Why Designers Need To Stop Feeling Sorry For Africa

Tuesday, April 10, 2012

Earlier this year, the Cooper-Hewitt wrapped up “Design with the Other 90%: Cities,” the second in a series of exhibitions intended to demonstrate how design can address the world’s most critical issues. This time around, the focus was on the challenges created by rapid urban growth in informal settlements. Some highlights were Digital Drum in Kampala, Uganda, a solar-powered information access point made from two durable, low-cost oil drums welded together, rugged keyboards, solar panels, and low-power tablets; a large-scale oven that uses trash as fuel to power a communal cooking facility in Kibera, Nairobi; and M-Pesa, a money-transfer service that enables urban migrants in Kenya to send money back to their villages via a mobile device.

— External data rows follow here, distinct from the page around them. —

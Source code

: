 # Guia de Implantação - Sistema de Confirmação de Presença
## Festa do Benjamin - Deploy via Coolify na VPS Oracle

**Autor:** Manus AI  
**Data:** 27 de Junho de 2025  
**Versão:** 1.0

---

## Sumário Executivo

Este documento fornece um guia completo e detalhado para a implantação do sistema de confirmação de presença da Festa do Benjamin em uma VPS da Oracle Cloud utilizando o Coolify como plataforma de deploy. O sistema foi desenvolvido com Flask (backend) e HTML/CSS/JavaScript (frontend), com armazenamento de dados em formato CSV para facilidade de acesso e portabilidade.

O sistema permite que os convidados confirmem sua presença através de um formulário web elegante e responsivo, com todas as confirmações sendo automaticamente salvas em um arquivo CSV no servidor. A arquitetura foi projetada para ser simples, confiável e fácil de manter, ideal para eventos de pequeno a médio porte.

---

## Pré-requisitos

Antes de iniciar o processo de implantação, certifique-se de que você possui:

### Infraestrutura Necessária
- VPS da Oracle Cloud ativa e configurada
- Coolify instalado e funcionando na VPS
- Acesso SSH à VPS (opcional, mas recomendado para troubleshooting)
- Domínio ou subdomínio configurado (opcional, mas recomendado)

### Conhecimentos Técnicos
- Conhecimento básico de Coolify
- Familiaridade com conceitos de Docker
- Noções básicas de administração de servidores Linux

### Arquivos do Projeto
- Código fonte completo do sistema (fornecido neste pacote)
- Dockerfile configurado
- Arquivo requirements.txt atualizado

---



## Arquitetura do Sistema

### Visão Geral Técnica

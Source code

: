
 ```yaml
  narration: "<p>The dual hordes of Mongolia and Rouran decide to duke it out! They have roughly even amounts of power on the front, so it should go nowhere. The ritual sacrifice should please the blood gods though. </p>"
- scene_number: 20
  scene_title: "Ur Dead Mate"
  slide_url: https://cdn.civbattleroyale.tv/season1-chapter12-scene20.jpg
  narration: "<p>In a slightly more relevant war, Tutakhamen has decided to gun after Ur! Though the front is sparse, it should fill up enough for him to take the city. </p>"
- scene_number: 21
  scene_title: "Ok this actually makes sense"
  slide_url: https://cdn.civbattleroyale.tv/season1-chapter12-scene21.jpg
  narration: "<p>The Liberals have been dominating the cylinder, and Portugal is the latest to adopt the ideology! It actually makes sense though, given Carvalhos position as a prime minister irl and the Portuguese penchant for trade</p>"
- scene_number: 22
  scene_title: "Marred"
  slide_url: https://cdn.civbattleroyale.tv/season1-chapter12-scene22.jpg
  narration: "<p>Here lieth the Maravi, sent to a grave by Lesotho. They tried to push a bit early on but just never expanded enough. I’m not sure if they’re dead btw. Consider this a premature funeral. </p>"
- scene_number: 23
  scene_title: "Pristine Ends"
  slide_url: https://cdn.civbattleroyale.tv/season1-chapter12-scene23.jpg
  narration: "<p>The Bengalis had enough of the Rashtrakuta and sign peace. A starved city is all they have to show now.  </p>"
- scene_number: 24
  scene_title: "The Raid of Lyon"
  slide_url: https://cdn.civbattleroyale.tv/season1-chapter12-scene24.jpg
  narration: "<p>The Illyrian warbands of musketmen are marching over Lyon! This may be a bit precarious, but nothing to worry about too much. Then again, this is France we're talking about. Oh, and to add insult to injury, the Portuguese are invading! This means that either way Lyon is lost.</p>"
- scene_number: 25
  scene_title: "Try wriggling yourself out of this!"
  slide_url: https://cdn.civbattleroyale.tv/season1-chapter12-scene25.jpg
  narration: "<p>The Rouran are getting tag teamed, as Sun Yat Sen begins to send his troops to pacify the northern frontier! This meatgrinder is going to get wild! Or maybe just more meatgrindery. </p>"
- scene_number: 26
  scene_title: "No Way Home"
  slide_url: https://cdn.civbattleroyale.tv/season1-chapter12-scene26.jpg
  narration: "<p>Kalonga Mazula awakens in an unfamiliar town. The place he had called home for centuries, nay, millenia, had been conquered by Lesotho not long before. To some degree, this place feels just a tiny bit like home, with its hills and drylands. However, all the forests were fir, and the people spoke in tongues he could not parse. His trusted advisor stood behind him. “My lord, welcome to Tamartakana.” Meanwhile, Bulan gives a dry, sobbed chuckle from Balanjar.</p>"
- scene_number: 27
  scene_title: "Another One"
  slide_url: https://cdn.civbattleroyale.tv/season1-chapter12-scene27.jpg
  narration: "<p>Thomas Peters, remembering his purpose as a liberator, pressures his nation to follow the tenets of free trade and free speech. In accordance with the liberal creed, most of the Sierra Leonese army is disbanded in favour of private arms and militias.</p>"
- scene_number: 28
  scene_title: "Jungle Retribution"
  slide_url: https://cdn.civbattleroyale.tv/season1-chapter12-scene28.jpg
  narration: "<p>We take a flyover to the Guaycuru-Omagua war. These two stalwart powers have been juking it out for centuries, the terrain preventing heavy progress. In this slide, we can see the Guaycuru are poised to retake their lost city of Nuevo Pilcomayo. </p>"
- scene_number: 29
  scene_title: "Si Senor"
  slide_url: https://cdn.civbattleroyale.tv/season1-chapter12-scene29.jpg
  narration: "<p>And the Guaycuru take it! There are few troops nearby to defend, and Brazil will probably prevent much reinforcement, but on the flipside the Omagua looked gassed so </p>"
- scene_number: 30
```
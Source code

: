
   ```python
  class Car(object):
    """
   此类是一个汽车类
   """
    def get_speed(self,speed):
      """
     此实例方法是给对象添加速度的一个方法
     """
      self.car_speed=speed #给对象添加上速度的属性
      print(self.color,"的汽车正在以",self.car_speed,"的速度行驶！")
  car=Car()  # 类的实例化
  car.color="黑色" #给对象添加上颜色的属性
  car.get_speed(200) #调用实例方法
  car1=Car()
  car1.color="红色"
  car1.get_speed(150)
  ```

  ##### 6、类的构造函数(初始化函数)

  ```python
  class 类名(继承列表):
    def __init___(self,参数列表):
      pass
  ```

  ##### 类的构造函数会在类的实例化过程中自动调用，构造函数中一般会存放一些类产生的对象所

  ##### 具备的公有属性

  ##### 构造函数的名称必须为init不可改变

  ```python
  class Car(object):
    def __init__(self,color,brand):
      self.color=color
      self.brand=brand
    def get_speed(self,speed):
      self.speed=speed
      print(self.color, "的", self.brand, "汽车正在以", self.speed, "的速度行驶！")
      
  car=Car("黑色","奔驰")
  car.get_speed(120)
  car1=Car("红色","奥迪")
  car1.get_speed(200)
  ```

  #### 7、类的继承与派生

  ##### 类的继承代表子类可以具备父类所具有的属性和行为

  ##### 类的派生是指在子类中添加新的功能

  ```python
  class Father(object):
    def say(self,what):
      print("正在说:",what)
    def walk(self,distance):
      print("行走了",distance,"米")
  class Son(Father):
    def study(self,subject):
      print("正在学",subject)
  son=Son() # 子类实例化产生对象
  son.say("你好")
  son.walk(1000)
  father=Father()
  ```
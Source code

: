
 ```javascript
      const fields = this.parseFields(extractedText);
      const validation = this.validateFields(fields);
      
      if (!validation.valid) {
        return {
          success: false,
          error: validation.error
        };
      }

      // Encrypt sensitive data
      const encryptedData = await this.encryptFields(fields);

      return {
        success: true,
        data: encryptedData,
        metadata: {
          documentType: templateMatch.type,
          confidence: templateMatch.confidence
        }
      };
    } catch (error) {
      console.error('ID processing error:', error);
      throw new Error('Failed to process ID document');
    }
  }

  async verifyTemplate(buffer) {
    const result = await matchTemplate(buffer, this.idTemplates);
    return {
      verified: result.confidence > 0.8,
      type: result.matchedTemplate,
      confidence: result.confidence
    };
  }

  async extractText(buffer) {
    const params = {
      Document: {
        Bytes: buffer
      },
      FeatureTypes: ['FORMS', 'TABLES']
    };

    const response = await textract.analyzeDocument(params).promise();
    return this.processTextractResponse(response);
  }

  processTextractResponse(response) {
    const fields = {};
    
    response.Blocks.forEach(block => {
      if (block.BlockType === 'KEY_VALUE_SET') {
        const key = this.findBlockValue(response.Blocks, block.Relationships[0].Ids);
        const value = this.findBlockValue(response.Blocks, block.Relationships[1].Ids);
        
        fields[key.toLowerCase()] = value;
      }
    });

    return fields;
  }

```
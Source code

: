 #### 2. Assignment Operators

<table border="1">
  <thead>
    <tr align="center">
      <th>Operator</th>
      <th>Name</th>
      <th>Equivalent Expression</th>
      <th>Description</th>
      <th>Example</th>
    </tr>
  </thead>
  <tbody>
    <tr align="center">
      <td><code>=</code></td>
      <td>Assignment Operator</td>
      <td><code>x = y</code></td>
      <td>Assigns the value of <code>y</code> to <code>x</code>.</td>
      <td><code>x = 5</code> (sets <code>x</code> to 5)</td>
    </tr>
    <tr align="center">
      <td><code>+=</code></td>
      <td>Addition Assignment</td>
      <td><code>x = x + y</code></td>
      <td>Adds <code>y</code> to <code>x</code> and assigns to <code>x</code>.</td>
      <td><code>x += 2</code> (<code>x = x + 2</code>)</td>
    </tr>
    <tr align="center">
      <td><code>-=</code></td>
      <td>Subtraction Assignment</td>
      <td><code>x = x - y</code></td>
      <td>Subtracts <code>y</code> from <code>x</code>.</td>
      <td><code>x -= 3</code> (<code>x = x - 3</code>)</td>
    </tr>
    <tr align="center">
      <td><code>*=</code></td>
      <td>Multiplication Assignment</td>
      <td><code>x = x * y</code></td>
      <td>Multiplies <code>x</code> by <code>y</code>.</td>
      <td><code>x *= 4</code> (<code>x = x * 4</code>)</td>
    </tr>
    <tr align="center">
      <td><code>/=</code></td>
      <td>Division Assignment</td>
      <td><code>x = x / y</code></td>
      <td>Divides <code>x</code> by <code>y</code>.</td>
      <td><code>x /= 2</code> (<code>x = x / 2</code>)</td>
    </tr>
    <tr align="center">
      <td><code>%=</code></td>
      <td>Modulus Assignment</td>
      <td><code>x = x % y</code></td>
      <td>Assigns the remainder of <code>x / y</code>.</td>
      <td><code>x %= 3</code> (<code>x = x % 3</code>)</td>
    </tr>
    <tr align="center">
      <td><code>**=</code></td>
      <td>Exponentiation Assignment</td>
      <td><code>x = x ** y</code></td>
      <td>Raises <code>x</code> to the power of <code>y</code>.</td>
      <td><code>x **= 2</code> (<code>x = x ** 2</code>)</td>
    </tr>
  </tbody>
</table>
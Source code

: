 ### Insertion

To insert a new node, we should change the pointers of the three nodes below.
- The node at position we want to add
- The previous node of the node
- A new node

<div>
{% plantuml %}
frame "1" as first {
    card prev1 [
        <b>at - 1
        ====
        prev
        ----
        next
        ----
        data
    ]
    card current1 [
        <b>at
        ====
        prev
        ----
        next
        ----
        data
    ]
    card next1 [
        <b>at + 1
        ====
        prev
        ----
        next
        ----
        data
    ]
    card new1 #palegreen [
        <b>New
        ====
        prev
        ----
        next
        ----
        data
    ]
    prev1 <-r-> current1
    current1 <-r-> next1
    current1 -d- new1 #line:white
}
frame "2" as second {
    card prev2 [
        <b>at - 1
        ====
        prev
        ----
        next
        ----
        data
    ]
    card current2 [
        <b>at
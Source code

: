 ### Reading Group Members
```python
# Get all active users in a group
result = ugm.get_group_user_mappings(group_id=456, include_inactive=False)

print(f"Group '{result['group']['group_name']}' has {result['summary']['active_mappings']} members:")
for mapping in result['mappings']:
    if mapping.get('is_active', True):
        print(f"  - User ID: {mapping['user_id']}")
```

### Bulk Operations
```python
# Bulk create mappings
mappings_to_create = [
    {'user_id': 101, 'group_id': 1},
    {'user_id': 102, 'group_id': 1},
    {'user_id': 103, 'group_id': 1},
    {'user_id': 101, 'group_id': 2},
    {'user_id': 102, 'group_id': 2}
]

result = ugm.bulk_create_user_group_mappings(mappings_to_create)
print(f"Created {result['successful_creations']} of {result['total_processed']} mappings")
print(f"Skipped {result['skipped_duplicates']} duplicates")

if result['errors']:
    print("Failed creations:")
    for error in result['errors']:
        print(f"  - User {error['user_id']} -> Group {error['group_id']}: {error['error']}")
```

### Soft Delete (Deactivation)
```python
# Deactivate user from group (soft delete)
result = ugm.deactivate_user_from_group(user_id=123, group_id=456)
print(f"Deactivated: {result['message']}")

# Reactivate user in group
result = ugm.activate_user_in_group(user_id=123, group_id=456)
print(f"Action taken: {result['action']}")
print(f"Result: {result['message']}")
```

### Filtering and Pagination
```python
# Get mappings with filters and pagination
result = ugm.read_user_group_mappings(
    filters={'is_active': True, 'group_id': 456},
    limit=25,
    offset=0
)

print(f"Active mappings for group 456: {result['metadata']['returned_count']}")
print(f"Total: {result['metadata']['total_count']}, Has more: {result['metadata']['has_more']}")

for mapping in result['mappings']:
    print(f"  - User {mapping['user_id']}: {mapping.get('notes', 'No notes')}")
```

The designers represented were local. But locals aren’t leading the pack when it comes to designing products for the bottom of the pyramid. Examples of Western efforts to care for the other 90% are many: Social entrepreneurship has grown into a full-fledged program at Harvard, Forbesstarted a list of the top 30 social entrepreneurs last year, and a host of major design studios have established nonprofit initiatives, including IDEO and Fuseproject. The latter designed MIT’s Nicholas Negroponte’s $100 laptop, with the goal of creating an educational project for poor schoolchildren, rather than a cheap laptop for the masses.

It is no wonder that these projects have gained massive interest, since bottom-of-the-pyramid markets–those in the lowest global income band (with average household incomes below $1,500 a year)–provide a tantalizing market opportunity. In his book The Fortune at the Bottom of the Pyramid, the Wharton Business School professor C. K. Prahalad argues that businesses can combat poverty and turn a profit at the same time.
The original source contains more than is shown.